So wie Stokowski geht es noch vielen anderen Menschen weltweit. Wie viele es sind, das lässt sich nur schätzen. Anfang März dieses Jahres war eine Studie erschienen, die 125 Forschungsarbeiten zum Thema Long Covid ausgewertet hatte. Sie war zu dem Ergebnis gekommen, dass zwischen 7,5 und 41 Prozent aller Covid-Erkrankten, die nicht im Krankenhaus behandelt werden müssen, unter Corona-Spätfolgen leiden. Bei Erwachsenen, die hospitalisiert werden müssen, liegt der Anteil bei 37,6 Prozent.

Allein in den ersten beiden Jahren der Pandemie hätten mindestens 17 Millionen Menschen in Europa Long-Covid-Symptome entwickelt. Das hatte die Weltgesundheit WHO Mitte September in einer Analyse geschrieben. Demnach erkranken Frauen doppelt so häufig wie Männer. Und: Je schlimmer Covid-19 verläuft, desto größer ist das Long-Covid-Risiko.

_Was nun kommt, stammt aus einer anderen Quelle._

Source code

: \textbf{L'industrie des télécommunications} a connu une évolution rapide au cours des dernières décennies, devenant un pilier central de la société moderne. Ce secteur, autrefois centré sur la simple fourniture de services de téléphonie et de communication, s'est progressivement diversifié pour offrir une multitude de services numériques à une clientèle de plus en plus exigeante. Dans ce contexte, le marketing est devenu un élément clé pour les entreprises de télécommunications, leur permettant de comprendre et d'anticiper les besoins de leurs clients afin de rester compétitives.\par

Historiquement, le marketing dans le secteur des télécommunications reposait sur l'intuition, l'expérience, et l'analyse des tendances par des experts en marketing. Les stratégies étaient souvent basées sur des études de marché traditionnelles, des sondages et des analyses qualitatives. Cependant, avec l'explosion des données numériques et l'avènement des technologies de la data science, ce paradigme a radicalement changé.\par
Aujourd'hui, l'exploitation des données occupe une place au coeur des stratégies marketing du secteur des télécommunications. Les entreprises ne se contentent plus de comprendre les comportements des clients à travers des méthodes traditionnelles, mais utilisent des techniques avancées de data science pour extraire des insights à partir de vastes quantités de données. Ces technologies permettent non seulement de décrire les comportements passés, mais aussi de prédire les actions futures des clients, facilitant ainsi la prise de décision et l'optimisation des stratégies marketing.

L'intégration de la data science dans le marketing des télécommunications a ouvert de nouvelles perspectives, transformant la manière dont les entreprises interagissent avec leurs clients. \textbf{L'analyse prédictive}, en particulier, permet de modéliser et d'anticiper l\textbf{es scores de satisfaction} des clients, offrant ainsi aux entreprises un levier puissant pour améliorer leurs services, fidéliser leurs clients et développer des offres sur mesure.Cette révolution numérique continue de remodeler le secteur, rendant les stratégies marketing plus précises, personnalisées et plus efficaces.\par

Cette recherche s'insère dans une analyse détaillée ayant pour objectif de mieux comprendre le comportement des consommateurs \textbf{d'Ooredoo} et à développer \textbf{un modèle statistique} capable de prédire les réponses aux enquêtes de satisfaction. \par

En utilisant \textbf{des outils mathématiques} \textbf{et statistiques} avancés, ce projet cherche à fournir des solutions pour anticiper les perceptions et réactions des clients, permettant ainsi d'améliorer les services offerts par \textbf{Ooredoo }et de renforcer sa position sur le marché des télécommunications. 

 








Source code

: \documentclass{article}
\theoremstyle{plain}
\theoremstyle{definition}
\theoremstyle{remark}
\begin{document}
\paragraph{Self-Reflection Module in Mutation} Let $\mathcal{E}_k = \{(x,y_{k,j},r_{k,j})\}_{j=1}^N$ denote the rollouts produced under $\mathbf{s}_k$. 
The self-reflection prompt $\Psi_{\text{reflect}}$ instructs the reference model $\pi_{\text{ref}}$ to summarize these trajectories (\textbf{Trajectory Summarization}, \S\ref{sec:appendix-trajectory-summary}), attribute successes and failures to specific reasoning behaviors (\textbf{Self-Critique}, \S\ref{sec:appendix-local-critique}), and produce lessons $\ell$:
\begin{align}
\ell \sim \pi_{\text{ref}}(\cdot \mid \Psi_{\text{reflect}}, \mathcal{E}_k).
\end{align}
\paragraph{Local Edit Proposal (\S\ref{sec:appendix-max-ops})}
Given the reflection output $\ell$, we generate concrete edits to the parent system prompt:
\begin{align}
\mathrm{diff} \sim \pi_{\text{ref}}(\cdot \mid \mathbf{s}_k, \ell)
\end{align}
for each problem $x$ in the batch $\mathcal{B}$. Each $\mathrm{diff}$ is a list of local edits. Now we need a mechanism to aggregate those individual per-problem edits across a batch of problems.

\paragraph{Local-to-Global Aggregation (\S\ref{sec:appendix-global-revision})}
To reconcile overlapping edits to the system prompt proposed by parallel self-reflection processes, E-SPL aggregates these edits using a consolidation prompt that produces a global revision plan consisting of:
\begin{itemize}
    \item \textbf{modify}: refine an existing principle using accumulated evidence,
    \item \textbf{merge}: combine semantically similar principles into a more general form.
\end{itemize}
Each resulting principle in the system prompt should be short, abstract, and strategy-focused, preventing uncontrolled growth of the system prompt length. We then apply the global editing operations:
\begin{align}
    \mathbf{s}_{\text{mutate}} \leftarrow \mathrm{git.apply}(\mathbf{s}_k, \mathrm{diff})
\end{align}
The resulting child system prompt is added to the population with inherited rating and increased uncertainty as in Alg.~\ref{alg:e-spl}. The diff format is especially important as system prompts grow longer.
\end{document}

Inzwischen ist aber auch bekannt, dass selbst milde Verläufe zu Spätfolgen führen können.

Wie häufig Corona-Spätfolgen auftreten, hängt womöglich auch davon ab, welche Virusvariante für die Infektion verantwortlich ist. Eine Studie aus Großbritannien hatte gezeigt, dass das Risiko für Long Covid bei der Omikron-Variante geringer ist als bei der zuvor dominierenden Delta-Variante. Die Ergebnisse waren Mitte Juni im Fachmagazin „The Lancet“ erschienen.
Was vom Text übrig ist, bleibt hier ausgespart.